* _Work task_: Word for word, retype the lines from the one containing "Distributed under the" to the last line of the data below, both ends included.

Dataset excerpts:

BEGIN

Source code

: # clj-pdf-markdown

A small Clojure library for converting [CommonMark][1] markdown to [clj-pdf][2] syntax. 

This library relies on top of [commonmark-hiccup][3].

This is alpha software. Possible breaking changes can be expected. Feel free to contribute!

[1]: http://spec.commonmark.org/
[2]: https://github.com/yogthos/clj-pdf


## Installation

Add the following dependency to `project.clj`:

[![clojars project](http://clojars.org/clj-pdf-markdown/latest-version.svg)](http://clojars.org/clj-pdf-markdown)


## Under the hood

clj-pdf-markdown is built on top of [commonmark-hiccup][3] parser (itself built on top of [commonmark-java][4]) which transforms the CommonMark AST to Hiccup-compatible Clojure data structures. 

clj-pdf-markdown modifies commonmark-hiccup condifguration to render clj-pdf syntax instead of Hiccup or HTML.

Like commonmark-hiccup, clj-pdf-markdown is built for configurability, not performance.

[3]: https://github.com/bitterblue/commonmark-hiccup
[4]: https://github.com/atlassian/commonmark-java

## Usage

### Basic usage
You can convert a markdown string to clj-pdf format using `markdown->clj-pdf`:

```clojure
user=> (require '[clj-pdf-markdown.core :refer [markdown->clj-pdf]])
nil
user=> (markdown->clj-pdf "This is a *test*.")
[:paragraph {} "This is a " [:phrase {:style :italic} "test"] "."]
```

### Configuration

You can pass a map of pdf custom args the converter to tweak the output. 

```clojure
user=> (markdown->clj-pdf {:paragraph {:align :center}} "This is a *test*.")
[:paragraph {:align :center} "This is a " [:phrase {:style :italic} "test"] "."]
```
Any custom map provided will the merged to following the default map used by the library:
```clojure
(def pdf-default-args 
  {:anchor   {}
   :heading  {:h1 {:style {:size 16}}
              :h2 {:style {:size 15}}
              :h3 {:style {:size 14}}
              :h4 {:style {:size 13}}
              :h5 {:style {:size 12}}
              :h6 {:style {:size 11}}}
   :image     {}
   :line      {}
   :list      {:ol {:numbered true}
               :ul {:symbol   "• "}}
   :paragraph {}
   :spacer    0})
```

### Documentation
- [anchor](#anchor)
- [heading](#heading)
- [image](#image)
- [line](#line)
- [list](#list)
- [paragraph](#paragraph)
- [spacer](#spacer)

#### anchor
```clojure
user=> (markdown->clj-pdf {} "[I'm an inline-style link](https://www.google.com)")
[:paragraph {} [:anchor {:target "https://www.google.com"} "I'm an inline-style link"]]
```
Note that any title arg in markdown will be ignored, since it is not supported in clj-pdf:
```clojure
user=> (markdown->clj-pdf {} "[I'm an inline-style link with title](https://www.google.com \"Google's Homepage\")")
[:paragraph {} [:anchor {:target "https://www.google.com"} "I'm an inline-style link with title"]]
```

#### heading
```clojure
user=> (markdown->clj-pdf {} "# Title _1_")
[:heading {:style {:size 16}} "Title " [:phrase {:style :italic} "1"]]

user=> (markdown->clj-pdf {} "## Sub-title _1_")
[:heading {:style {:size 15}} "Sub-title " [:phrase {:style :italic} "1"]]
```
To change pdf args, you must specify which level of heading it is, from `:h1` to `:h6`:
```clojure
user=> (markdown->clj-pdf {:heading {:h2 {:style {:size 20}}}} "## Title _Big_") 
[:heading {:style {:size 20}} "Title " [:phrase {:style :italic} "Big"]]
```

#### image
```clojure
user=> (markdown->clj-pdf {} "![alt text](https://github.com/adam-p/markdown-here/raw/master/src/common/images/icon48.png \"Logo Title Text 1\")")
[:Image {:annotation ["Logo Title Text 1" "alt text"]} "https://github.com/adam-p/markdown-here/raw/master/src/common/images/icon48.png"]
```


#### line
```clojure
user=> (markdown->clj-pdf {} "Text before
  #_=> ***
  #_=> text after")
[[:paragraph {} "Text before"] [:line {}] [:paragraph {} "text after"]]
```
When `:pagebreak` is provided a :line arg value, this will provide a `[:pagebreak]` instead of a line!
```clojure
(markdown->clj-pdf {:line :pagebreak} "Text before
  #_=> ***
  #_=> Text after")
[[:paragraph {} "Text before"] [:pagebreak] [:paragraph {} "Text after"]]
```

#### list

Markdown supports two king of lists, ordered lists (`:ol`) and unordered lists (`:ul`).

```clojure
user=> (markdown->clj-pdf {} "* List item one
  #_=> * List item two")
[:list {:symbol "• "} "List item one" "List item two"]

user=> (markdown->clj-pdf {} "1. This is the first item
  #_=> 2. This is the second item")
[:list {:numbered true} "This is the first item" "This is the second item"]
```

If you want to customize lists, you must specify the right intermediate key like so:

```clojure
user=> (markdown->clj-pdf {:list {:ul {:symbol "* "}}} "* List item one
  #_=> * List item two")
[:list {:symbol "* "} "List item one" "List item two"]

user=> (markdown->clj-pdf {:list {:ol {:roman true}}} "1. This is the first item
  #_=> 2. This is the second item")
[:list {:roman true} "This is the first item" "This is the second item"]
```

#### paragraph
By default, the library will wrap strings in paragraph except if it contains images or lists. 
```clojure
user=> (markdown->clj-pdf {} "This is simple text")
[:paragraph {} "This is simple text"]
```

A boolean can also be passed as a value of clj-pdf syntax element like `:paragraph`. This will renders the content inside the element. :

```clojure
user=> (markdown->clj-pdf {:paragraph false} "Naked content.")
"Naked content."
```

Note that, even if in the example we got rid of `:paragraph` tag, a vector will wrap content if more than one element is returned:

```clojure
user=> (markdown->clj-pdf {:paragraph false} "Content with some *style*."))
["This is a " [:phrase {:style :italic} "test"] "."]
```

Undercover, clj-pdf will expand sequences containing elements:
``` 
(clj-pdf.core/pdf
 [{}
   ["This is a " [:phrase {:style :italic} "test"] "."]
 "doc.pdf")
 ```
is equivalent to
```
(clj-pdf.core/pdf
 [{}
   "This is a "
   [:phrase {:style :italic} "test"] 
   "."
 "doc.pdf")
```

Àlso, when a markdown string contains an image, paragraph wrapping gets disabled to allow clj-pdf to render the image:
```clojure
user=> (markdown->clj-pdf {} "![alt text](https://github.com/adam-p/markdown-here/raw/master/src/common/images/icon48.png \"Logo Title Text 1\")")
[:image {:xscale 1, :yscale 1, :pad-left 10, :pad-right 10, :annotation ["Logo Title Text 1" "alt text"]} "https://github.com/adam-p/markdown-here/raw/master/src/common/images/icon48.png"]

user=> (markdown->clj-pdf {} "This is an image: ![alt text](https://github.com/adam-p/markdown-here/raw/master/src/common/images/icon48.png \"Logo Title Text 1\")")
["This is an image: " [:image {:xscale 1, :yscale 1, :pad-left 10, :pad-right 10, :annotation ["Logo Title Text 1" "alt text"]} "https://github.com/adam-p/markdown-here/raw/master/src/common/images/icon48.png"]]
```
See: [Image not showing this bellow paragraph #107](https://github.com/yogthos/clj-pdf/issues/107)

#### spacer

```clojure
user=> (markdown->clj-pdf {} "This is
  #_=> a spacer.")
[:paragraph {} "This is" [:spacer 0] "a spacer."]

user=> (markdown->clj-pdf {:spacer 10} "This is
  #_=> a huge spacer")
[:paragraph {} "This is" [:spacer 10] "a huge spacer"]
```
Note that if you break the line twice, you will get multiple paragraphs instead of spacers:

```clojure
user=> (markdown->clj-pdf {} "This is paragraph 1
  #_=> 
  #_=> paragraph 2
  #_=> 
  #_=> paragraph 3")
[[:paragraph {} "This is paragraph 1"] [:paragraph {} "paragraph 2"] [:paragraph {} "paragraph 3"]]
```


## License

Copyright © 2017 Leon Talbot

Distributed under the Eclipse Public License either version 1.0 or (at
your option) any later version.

END

* _Task output_:
Distributed under the Eclipse Public License either version 1.0 or (at
your option) any later version.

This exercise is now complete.